- Directed by: Neri Parenti
- Written by: Neri Parenti Enrico Vanzina Carlo Vanzina
- Produced by: Aurelio De Laurentiis
- Starring: Massimo Boldi; Luke Perry; Christian De Sica; Elizabeth Nottoli; Claire Farwell; Cristiana Capotondi; Paolo Bonacelli;
- Cinematography: Gianlorenzo Battaglia
- Edited by: Sergio Montanari
- Music by: Manuel De Sica
- Distributed by: Filmauro
- Release date: 15 December 1995 (Italy);
- Running time: 95 min
- Countries: Italy United States
- Language: Italian
- Box office: $12 million (Italy)

= Vacanze di Natale '95 =

Vacanze di Natale '95 (also known as Christmas Vacation ’95) is a 1995 Italian Christmas comedy film directed by Neri Parenti.

== Plot summary ==
In the north of Italy in the town of Busto Arsizio, the clumsy and foolish Lorenzo leaves with his daughter Marta for the Christmas holiday for the city of Aspen, in Colorado. In Rome, the vulgar and womanizer Remo Proietti decides to recover unnecessarily loving relationship with his young wife Kelly, and so the two depart for America, while Remo's friends bettors and gamblers alike depart for America, but for Las Vegas.
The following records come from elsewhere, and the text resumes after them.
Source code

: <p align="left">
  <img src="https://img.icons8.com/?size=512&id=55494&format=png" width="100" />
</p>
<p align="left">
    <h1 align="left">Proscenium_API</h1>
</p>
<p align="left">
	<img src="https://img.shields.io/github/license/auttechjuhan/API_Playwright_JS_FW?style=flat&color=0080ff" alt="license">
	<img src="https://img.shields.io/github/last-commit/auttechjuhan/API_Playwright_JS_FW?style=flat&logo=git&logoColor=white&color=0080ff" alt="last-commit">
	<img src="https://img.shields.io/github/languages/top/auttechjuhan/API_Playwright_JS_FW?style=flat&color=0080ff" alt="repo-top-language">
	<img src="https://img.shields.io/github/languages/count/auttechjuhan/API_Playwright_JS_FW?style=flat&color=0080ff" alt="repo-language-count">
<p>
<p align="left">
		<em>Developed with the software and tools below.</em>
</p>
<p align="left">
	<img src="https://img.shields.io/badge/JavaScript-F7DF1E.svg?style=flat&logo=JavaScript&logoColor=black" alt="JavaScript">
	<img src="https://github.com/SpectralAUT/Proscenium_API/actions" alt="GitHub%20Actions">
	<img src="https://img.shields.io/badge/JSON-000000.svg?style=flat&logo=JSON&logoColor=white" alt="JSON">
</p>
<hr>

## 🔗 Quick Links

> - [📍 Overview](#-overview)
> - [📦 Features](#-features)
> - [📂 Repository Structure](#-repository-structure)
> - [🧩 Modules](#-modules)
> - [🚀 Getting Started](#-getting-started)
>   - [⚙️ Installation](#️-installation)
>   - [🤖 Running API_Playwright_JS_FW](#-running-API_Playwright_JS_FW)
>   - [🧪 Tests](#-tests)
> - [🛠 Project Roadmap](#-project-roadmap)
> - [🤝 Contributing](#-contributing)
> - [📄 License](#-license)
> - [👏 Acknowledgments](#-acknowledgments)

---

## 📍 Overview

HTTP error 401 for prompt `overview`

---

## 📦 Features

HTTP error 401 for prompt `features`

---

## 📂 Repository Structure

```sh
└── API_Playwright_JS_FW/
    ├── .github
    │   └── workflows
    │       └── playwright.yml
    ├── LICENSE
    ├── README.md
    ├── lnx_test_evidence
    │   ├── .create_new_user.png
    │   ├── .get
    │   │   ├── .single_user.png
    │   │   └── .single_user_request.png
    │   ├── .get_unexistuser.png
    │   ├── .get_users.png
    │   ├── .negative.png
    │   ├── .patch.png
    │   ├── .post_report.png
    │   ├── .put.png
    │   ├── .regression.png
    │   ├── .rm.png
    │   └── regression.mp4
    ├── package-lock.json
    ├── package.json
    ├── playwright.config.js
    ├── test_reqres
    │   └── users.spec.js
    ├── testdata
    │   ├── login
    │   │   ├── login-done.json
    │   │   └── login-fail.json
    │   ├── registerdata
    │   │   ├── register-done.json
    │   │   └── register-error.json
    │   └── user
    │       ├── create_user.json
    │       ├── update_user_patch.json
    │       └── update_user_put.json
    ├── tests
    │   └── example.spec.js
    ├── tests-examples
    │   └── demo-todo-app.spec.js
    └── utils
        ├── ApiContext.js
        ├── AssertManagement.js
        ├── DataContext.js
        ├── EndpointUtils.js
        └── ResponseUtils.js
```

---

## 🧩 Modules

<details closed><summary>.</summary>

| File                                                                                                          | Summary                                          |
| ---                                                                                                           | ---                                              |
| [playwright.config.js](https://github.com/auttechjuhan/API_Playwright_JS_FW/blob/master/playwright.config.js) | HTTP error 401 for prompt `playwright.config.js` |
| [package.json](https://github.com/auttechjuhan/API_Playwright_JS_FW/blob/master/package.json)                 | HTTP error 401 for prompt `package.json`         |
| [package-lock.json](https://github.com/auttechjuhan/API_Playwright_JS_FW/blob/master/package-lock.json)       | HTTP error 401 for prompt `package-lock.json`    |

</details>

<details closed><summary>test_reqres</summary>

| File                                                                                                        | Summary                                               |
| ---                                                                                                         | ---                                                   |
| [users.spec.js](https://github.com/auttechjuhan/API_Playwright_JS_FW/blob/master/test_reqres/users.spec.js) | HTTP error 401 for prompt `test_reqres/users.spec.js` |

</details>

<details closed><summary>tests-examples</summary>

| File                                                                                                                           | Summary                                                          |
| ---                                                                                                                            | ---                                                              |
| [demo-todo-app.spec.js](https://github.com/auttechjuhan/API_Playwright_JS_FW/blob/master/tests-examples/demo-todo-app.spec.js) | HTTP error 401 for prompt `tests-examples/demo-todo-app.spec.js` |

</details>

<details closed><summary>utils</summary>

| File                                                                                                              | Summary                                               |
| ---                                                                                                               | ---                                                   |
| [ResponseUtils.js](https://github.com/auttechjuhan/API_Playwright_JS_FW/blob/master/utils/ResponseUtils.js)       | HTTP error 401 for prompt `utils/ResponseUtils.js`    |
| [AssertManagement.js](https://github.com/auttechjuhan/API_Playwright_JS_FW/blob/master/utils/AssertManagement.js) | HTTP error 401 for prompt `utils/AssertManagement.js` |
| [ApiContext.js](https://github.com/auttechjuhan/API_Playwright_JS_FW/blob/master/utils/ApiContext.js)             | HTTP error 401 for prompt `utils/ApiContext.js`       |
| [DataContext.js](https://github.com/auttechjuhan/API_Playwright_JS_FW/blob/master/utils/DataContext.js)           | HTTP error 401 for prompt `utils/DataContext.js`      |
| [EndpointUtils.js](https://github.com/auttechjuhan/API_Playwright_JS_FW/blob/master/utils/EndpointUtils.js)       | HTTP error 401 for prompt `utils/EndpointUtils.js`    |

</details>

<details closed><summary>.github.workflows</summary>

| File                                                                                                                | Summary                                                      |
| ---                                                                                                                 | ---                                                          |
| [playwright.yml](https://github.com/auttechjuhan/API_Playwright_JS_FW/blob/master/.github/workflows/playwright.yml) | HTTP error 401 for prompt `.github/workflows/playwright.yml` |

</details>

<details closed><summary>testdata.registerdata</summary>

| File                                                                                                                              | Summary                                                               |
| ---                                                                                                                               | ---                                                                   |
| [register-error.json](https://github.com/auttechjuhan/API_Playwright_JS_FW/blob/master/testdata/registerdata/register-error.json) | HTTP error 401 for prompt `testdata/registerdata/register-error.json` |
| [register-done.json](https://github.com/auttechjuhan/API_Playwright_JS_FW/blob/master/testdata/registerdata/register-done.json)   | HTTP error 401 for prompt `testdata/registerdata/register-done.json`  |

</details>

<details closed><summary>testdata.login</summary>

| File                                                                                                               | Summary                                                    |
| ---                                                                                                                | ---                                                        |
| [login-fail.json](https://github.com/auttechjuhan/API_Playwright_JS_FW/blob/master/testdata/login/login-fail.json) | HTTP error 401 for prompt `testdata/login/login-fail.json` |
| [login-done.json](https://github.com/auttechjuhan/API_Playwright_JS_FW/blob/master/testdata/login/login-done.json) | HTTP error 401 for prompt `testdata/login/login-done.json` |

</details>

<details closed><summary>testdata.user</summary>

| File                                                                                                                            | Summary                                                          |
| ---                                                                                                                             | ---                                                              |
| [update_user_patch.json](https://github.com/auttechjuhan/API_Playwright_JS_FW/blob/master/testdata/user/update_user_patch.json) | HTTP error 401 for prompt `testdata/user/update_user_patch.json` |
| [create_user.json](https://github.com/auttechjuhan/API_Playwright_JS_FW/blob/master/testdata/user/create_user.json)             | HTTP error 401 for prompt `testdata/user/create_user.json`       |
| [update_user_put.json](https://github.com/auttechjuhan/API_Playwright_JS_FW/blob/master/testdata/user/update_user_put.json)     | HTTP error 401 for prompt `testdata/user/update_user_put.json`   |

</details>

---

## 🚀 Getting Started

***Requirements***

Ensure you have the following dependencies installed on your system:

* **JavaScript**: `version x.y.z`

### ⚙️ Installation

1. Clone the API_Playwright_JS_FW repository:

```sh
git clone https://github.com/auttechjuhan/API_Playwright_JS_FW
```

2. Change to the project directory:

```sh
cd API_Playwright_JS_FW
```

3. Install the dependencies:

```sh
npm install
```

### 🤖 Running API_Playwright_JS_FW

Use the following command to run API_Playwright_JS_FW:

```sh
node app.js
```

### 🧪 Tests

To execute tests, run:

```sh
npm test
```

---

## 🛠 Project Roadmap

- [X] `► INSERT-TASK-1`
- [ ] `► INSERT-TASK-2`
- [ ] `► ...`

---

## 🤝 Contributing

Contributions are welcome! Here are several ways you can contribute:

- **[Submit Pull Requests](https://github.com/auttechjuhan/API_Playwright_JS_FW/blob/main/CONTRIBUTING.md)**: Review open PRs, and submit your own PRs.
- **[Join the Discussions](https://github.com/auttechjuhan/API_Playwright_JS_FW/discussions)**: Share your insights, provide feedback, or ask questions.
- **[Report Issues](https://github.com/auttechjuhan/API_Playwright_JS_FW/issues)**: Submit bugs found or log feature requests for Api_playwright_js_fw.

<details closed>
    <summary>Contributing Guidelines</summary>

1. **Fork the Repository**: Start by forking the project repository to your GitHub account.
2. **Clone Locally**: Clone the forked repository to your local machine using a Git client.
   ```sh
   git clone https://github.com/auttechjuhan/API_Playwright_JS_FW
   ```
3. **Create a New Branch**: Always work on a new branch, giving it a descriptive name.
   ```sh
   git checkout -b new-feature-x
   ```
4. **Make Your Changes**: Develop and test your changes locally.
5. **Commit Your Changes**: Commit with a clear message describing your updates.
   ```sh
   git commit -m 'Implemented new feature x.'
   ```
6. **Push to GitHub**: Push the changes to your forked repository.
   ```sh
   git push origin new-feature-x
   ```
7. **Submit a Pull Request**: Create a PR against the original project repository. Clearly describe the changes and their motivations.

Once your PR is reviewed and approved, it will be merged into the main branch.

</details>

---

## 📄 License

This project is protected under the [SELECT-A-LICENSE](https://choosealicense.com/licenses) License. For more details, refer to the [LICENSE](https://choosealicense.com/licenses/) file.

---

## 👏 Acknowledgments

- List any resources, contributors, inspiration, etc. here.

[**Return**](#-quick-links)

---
The story of Remo and Lorenzo starts just as Marta, in full adolescent phase, meets the famous Luke Perry and falls in love. In Aspen, Remo also discovers that his old friend Paolone, bettor and also usurer, is spending her Christmas holidays. When Remo loses a game of cards with him, threatening him Paolone legally, Remo is forced to sign a contract stating that his rival will have a sexual relationship with his wife. But Remo turns out that Kelly has a twin sister, valley of a club in the red light: Michelle...

== Cast ==
- Massimo Boldi as Lorenzo Colombo
- Christian De Sica as Remo Proietti
- Luke Perry as himself (voiced by Francesco Prando)
- Elizabeth Nottoli as Kelly/Michelle (voiced by Francesca Guadagno/Anna Cesareni)
- Claire Ferris as Jane (voiced by Alessandra Korompay)
- Cristiana Capotondi as Marta Colombo
- Paolo Bonacelli as "Paolone"
- Howard Ross as Bob (voiced by Davide Marzi)
- Maurizio Mattioli as Remo's friend

==Reception==
The film was the second most popular Italian film in Italy for the year, behind Viaggi di nozze, with a gross of 10.9 billion lire ($6.9 million). It went on to gross over $12 million.